Destination guide · MySQL
Let the MySQL application database see the customer context Salesforce owns.
For a MySQL-backed application, the goal is the same as it is for Postgres: make selected CRM records local, queryable, and recoverable—without teaching every service to manage Salesforce APIs and rate limits.
Scope the mirror around a product workflow.
MySQL can already be the database your application uses for user accounts, subscriptions, support state, or partner data. The cleanest CRM mirror brings only the Salesforce fields that enrich those workflows. Start with a simple question: what customer question should the application answer without issuing a remote CRM query?
That often produces a focused first mapping: Account and Contact for account context; Opportunity and a custom entitlement object for account status; Case for customer support. Document which system owns each field and whether a deleted Salesforce record becomes a soft-deleted local row.
Create tables that are safe to revisit.
Use the Salesforce record ID as a unique local key. It lets the sync repeat a batch or reprocess an event without adding duplicates. Keep source metadata alongside business columns: the source modification time, local sync time, and a deletion marker make investigation and reconciliation much easier.
Your application should have a stable table contract. A worker can use staging internally, but the tables application code reads should not disappear and reappear during a routine backfill.
Source ID: unique index on the Salesforce record identifier.
Relationships: retain parent record IDs so local joins remain possible.
Types: validate date, currency, null, and picklist mappings explicitly.
Indexes: add them for your product queries, not just the ingestion worker.
Backfill once, then subscribe to changes.
Use a complete first backfill to establish the local starting point. Then subscribe to Salesforce Change Data Capture for the selected objects and apply each change with an idempotent upsert or deletion update. The database transaction and the event replay checkpoint belong together: if the local write fails, the checkpoint should not advance.

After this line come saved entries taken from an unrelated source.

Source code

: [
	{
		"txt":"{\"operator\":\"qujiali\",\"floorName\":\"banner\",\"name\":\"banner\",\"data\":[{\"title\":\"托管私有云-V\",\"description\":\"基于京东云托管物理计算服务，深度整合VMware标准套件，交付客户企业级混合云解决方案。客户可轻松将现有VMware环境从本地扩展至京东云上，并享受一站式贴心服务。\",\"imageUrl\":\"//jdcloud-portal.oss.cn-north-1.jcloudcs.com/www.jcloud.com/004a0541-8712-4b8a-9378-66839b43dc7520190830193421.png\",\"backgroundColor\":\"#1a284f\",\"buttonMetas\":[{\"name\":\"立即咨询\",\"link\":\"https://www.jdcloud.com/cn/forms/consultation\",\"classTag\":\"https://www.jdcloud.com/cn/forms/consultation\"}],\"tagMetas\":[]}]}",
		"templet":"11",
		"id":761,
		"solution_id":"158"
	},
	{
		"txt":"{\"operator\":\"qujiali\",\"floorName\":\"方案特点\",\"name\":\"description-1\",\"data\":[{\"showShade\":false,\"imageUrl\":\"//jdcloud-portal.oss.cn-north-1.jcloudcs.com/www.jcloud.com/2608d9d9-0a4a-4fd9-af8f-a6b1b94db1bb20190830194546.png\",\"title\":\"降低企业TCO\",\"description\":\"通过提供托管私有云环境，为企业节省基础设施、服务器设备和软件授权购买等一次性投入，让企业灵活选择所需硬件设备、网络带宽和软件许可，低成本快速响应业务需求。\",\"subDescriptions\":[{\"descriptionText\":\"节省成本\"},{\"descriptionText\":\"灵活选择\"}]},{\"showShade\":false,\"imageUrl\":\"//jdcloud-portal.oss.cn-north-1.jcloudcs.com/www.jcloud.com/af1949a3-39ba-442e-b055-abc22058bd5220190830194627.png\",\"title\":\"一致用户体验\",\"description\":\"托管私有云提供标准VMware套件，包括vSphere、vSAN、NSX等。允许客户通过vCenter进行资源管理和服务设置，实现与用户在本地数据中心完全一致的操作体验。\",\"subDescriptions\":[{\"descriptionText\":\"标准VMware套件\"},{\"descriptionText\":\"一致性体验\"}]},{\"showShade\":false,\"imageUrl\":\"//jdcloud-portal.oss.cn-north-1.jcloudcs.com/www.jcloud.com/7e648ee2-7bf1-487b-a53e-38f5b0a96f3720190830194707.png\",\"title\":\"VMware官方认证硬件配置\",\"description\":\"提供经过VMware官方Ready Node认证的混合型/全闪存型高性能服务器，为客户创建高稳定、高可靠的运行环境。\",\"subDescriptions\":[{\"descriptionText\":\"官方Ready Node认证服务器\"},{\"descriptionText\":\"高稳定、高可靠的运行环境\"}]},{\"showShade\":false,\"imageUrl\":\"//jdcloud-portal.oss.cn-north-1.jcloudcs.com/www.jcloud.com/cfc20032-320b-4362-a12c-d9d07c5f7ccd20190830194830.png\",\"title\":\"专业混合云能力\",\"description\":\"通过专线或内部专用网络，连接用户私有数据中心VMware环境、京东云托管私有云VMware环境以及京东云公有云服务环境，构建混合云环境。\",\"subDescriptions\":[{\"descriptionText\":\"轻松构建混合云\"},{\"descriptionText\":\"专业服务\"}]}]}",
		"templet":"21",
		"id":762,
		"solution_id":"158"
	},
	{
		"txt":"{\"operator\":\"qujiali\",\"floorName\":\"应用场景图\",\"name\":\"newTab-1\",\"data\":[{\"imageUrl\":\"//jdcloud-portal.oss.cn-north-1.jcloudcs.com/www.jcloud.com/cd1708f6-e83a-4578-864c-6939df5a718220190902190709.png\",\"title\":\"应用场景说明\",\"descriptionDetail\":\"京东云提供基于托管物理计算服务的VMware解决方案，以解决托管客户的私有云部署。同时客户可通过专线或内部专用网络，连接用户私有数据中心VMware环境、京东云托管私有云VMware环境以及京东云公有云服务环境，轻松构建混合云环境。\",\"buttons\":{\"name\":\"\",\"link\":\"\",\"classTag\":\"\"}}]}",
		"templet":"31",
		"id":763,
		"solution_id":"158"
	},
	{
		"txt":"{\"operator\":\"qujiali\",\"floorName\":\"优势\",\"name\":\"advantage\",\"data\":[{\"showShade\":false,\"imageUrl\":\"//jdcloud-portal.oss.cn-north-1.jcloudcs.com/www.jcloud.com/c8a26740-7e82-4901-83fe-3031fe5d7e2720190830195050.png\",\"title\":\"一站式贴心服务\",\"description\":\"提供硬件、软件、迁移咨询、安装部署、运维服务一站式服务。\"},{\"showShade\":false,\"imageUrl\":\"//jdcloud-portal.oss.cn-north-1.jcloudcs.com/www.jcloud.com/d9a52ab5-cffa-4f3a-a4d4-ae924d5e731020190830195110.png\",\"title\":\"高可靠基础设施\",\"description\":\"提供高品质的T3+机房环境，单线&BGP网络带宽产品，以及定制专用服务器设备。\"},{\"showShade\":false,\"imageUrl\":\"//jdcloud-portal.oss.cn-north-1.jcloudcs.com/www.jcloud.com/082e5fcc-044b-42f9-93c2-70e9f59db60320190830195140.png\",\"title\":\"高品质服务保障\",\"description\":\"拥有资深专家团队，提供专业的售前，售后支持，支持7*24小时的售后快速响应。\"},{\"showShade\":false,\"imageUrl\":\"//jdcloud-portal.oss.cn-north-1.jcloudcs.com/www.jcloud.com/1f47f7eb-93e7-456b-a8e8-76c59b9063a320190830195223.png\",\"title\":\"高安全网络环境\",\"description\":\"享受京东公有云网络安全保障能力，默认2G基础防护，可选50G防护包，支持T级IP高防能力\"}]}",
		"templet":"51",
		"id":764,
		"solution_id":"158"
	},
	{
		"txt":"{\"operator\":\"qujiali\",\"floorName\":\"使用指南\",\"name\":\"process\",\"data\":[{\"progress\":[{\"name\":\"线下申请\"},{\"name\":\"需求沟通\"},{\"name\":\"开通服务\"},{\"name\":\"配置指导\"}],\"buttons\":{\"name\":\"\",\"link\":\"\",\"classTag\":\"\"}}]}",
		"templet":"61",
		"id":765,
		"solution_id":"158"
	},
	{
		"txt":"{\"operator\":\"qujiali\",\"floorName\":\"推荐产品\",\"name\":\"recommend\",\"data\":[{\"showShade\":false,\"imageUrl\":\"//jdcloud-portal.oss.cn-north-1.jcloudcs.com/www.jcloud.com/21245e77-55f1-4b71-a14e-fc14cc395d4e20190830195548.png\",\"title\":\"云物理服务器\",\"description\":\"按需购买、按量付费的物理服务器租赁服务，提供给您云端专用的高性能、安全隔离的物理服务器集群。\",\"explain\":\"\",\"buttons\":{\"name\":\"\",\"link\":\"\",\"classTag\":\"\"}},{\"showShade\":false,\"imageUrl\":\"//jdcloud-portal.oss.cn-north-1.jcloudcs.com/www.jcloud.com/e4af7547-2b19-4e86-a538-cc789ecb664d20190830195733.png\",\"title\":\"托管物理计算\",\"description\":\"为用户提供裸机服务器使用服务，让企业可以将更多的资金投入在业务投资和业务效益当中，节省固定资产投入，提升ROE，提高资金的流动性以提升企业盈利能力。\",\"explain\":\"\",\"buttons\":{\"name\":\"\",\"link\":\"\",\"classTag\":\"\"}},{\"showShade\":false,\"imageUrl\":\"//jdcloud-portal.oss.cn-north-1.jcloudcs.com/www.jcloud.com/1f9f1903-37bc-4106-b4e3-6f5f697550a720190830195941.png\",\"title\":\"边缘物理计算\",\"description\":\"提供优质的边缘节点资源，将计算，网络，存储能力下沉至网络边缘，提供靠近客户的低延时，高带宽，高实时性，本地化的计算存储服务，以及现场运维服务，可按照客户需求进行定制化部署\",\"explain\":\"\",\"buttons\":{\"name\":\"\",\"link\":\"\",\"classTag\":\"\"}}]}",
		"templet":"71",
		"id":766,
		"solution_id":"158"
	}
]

CDC is a latency path, not a complete operational policy. Build a scheduled reconciliation for the selected objects and decide what happens when a record’s permissions, field mapping, or source schema changes.
Operate the mirror like a small production service.
Track event lag, successful writes, source API errors, failed records, and reconciliation differences. Alert on meaningful drift rather than every transient retry. For an existing MySQL estate, validate connection limits and lock behavior during a backfill; an integration should not contend with your customer-facing workload.
If the MySQL database is private, a customer-network worker is the natural model. It can initiate outbound connectivity to Salesforce and the connector control plane while retaining database access inside your own network boundary.
Implementation checklist
Map one workflow first: prove the tables solve a real application query before expanding object coverage.
Load safely: use batched backfill writes that respect connection and lock budgets.
Make events repeatable: source ID plus idempotent writes and post-commit checkpointing.
Reconcile: compare a useful subset on a repeatable schedule and surface drift to an owner.